Origin and marketing use
The nine-level episode structure of the games was a convenient way to market them as shareware, and id Software had been using the format for products preceding Doom; notably the Commander Keen series and Wolfenstein 3-D. It allowed the company to provide a full multi-level episode to users, free-of-charge (or for a small vendor-set fee), as a generous sample of the whole game, and as an incentive to register the product for additional level sets.
Each episode in the game has a distinctive intermission screen. In Doom each is an overview of the area the protagonist travels through, showing the outer structure or building of each of the levels to be played on different locations of the landscape. In addition, a text screen with a distinctive flat as a background is shown at the end of the episode, instead of the intermission screen. That text screen is followed by a full screen picture.
Completing the first episode (Knee-Deep in the Dead), the shareware notice screen is shown. After The Shores of Hell is completed, a picture of Deimos floating above hell is displayed, depicting what has been described on the preceding text screen.
At the end of Inferno, the game shows a scrolling picture that begins with a peaceful view of a field on Earth with a rabbit in the foreground, and pans left to show a ruined city with another rabbit's head impaled on a spike. The words "The End" appear and are riddled with bullets. The accompanying music starts out with a happy little pastorale tune which turns into a disturbing mockery of itself in the parallel minor key as the ruined city and impaled rabbit head scrolls into view, ending with a mournful twelve-bar blues.
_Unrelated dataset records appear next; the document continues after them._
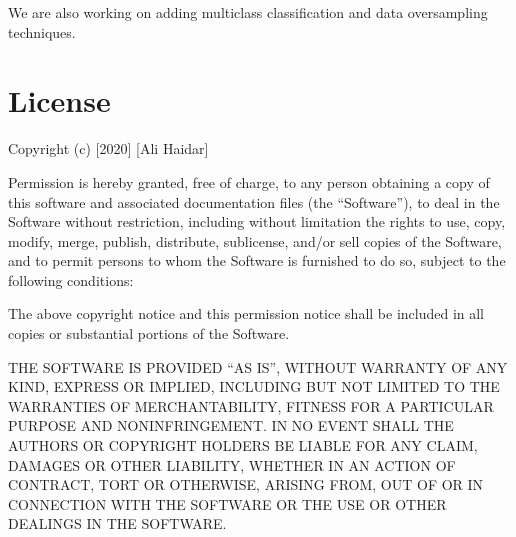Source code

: \documentclass[letterpaper,10pt,english]{sphinxmanual}
\begin{document}
We are also working on adding multi\sphinxhyphen{}class classification and data oversampling techniques.


\chapter{License}
\label{\detokenize{index:license}}
Copyright (c) {[}2020{]} {[}Ali Haidar{]}

Permission is hereby granted, free of charge, to any person obtaining a copy
of this software and associated documentation files (the “Software”), to deal
in the Software without restriction, including without limitation the rights
to use, copy, modify, merge, publish, distribute, sublicense, and/or sell
copies of the Software, and to permit persons to whom the Software is
furnished to do so, subject to the following conditions:

The above copyright notice and this permission notice shall be included in all
copies or substantial portions of the Software.

THE SOFTWARE IS PROVIDED “AS IS”, WITHOUT WARRANTY OF ANY KIND, EXPRESS OR
IMPLIED, INCLUDING BUT NOT LIMITED TO THE WARRANTIES OF MERCHANTABILITY,
FITNESS FOR A PARTICULAR PURPOSE AND NONINFRINGEMENT. IN NO EVENT SHALL THE
AUTHORS OR COPYRIGHT HOLDERS BE LIABLE FOR ANY CLAIM, DAMAGES OR OTHER
LIABILITY, WHETHER IN AN ACTION OF CONTRACT, TORT OR OTHERWISE, ARISING FROM,
OUT OF OR IN CONNECTION WITH THE SOFTWARE OR THE USE OR OTHER DEALINGS IN THE
SOFTWARE.



\renewcommand{\indexname}{Index}
\printindex
\end{document}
The additional episode provided with The Ultimate Doom, Thy Flesh Consumed, shows the ruined city shown in the scrolling screen for the third episode, but now the blood-spattered marine appears in the foreground, holding his murdered pet's head by the ears.
Episodes in Doom II
id Software did not give Doom II episode structure like in Doom because the game was meant exclusively as a product for retail stores. Thus, not needing to split the game up they decided to produce a single longer set of (32) levels that can be played from start to finish, instead of a few smaller sets. Nonetheless, the longer set still shares some of the characteristics of the episodes. Like Doom, Doom II includes three sections; each with its own sky and marked at the end by a text screen showing part of the story. As a result of the similarities, fans sometimes call the sections in Doom II "episodes", especially speedrunners roughly recording those sections, and levels designers producing sets that replace them.